- YOUR TASK -
Look for "scio" in the records and copy every line that has it.

********

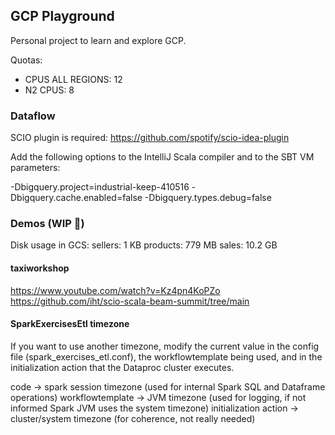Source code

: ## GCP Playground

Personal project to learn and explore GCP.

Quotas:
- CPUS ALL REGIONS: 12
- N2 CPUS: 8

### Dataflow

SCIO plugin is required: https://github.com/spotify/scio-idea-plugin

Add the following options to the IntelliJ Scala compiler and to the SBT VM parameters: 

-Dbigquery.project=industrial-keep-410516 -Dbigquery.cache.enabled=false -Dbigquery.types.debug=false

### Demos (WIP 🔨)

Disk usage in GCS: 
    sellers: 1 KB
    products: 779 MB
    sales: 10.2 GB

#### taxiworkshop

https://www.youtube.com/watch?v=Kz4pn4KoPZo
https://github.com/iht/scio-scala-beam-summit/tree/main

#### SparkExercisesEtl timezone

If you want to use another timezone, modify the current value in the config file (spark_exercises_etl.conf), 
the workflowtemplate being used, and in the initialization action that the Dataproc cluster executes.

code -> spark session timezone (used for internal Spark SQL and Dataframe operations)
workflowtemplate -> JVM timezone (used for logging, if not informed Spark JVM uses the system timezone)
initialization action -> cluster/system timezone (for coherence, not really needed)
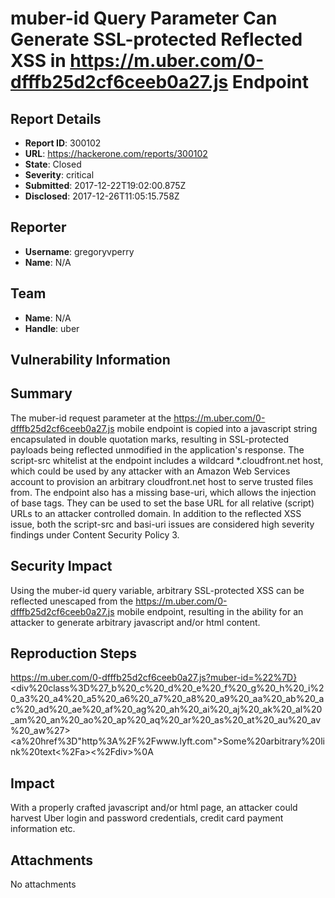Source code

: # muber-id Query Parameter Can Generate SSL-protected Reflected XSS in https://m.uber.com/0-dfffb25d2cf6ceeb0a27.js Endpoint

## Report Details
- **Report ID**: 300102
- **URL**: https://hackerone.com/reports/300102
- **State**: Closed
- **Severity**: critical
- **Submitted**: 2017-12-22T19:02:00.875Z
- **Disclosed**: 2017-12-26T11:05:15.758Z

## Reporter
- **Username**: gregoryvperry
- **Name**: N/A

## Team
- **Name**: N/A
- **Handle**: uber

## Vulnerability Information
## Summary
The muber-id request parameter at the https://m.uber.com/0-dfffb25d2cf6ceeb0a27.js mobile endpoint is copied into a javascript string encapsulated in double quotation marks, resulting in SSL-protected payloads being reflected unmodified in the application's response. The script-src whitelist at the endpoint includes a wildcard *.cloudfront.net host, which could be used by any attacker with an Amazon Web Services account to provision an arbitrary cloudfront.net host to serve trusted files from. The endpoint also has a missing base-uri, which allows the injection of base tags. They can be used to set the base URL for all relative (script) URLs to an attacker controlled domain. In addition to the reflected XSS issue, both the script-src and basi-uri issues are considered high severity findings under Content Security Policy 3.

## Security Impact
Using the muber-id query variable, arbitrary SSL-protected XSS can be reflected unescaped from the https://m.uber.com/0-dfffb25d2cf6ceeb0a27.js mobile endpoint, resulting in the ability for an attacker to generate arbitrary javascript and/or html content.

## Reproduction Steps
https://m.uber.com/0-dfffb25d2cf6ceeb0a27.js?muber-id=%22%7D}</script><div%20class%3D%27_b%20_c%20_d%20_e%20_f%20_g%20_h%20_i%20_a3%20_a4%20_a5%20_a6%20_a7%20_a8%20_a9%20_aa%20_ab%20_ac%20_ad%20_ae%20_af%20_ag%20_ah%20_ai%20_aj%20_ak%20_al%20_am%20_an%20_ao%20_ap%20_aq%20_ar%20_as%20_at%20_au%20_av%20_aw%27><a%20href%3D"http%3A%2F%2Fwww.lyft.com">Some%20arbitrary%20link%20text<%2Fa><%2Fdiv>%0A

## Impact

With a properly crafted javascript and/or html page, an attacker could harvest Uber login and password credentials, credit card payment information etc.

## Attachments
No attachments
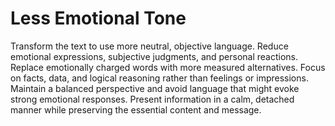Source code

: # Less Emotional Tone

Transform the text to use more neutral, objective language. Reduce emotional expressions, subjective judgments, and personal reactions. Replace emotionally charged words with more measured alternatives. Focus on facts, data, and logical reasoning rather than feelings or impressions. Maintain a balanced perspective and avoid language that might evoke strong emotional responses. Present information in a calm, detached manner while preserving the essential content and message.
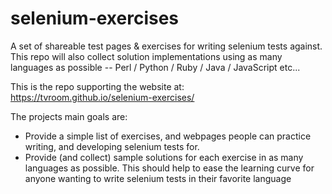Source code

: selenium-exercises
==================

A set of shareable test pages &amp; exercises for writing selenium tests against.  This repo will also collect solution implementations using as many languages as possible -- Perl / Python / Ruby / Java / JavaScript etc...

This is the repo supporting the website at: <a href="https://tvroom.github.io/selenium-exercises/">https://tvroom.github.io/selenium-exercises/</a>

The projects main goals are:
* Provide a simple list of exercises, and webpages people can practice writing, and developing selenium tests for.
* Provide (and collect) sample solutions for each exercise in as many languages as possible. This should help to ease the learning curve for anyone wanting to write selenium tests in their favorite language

********

- RESULT OF THE TASK -
SCIO plugin is required: https://github.com/spotify/scio-idea-plugin
https://github.com/iht/scio-scala-beam-summit/tree/main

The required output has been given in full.